At yesterday’s Mayor’s Question Time, I called on Mayor Boris Johnson to use his powers and money to help young Black and Minority Ethnic (BME) Londoners who are being disproportionately affected by the high rates of unemployment – through dedicated skills, education and training programmes to get people off the unemployment register and into work.
The Department for Work and Pensions (DWP)’s recent report, Labour market status by ethnic group, shows that the unemployment rate among Pakistani and Bangladeshi people aged 16-24 is 46%, and for young Black people it is 45%, compared with 19% for White British people aged between 16-24.
The Mayor has a responsibility to ensure that all BME Londoners have the same opportunities as other people in London, and I am very concerned that the Government’s own figures suggest that this is not the case across our city and across my constituency of Hackney, Islington and Waltham Forest. Levels of unemployment across all groups in London are unacceptable – and I’m a firm advocate of policies aimed at full employment – but the disproportionate rates of joblessness for BME people are simply disgraceful.

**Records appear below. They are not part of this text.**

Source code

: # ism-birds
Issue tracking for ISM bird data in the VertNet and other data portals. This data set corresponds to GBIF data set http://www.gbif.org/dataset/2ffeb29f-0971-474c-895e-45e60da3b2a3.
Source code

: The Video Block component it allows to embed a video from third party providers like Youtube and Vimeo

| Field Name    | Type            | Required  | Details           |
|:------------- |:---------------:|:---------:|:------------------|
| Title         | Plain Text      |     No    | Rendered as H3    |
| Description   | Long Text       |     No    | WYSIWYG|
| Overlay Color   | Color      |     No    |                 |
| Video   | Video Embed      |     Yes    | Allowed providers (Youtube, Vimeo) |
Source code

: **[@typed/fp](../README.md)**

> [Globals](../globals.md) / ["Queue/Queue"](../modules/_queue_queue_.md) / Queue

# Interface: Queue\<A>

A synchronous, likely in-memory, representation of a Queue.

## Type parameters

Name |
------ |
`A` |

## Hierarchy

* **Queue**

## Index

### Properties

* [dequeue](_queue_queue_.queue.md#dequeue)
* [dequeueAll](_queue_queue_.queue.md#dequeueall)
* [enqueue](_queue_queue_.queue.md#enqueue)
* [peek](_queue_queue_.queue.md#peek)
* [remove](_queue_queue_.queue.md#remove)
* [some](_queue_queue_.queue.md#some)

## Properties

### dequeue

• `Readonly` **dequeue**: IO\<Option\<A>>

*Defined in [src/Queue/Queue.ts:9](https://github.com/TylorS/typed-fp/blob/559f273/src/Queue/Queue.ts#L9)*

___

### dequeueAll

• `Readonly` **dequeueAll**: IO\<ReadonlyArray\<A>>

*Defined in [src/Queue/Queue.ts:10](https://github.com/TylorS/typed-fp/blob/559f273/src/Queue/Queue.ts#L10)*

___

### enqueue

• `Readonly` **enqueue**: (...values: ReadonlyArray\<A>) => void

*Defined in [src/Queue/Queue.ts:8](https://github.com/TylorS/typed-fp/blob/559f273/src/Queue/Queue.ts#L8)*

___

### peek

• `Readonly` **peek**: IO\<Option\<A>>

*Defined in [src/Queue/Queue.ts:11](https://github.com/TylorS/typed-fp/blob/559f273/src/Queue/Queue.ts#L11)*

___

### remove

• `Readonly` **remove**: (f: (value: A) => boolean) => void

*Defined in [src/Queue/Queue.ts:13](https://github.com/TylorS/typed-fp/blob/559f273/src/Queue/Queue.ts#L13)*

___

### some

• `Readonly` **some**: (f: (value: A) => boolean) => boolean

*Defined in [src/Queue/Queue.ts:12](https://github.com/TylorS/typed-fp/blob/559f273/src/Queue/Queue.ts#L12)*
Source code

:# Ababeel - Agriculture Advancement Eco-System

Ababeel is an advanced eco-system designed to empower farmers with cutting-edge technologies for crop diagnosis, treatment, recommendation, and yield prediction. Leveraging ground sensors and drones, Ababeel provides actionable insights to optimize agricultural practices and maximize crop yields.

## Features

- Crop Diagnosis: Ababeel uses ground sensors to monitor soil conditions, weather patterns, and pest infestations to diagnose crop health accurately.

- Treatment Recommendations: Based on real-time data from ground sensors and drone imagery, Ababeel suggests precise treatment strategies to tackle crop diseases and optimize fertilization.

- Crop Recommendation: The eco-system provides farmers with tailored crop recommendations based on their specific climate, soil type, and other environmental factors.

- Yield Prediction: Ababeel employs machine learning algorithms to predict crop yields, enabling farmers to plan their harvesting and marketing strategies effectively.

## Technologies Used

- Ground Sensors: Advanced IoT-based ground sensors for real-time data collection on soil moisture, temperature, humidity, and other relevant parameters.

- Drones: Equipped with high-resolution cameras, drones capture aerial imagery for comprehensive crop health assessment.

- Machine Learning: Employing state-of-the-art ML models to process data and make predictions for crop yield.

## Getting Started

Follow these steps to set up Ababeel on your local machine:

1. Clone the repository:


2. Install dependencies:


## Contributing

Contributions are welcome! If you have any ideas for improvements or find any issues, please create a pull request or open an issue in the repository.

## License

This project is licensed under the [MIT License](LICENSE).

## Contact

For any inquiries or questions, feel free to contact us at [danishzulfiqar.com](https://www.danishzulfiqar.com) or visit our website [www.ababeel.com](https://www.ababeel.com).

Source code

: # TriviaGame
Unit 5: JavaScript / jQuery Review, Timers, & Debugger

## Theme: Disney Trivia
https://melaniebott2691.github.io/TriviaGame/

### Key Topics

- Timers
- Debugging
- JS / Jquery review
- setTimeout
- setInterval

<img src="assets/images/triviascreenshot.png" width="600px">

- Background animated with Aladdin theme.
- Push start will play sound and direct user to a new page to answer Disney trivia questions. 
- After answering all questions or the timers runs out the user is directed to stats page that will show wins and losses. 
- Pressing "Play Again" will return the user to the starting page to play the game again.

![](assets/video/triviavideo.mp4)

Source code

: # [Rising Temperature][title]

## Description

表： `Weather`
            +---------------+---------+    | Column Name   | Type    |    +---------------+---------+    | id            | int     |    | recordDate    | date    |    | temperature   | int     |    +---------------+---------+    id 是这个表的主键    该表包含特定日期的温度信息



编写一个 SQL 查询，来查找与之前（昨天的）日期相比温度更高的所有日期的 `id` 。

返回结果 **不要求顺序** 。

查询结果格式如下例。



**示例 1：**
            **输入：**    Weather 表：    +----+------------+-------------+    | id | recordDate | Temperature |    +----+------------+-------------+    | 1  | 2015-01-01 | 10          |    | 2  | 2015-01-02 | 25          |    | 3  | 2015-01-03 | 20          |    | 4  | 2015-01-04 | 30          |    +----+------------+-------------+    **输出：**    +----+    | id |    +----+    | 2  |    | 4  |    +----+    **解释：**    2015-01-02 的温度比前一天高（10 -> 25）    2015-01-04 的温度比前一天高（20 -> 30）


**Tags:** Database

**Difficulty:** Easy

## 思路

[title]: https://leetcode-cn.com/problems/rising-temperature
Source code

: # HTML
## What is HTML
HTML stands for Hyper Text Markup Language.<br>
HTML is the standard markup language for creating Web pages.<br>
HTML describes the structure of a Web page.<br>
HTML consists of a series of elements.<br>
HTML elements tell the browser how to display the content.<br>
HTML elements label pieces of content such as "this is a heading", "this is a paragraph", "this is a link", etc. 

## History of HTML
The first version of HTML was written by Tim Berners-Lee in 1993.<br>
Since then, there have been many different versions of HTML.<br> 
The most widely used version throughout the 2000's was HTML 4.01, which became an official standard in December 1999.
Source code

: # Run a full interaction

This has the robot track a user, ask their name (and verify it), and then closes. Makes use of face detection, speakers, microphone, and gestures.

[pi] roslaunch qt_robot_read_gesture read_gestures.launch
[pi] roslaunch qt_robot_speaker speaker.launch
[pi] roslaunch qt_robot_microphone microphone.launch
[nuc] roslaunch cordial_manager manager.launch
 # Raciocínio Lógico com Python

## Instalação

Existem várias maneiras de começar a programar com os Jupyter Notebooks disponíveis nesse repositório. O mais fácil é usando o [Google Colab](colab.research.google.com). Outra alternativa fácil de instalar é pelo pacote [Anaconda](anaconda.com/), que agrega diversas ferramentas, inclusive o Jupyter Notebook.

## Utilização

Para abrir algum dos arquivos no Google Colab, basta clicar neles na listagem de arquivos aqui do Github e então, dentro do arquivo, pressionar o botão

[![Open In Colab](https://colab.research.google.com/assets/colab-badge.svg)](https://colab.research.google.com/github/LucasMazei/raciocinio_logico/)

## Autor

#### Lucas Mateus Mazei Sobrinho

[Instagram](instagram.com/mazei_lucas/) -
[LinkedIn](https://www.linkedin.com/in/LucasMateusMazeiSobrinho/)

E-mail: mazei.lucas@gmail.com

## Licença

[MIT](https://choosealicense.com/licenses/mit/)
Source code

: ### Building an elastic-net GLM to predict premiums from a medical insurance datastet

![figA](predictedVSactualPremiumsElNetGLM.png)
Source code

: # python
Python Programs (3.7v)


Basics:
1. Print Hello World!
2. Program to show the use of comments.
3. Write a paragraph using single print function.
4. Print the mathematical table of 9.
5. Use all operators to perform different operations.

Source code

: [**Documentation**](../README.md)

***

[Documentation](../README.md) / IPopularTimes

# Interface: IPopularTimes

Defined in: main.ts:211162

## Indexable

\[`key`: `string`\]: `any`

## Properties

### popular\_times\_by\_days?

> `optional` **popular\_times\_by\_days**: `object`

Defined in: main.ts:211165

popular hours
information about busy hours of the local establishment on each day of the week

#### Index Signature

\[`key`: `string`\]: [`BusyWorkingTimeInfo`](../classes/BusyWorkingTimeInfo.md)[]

The Mayor agreed with my point in Mayor’s Question Time, which is a start, but I remain concerned that he couldn’t give me specific details about the programmes he has put in place to specifically target young BME Londoners to help them find employment.
Since yesterday’s meeting, I have written to the Mayor to ask him for specific details of any programmes he has put in place to help tackle unemployment and support young BME people to get the skills and qualifications needed to enter the job market. I repeat my call for him to put his words into action and ensure that all Londoners – regardless of ethnicity – can benefit from the job opportunities that our great city can offer.
I was delighted to be invited to the Mayor of London’s Black History Month debate at City Hall on Monday, which focused on the history of businesses and entrepreneurship from the perspective of black people in Britain.
Tim Campbell, the Mayor’s Ambassador for Training and Enterprise and former winner of The Apprentice, chaired the debate in front of an audience that included young people from the Elizabeth Garrett Anderson School in Islington.
London is a wonderfully diverse city, and Black History Month enables us all to celebrate this. I am pleased that the Mayor has held an event to mark Black History Month this year, something that he has not done previously, and hope that he continues in this vein over the remainder of his Mayoralty.
I was especially pleased to host the young people and their teacher from the Elizabeth Garrett Anderson School, who got the opportunity to ask questions to the panel and get an insight into the workings of City Hall.
I wish everyone a happy Black History Month, and hope that, however you are marking it, your celebrations are fun-filled and provide the opportunity to celebrate the history and diversity of our fantastic capital.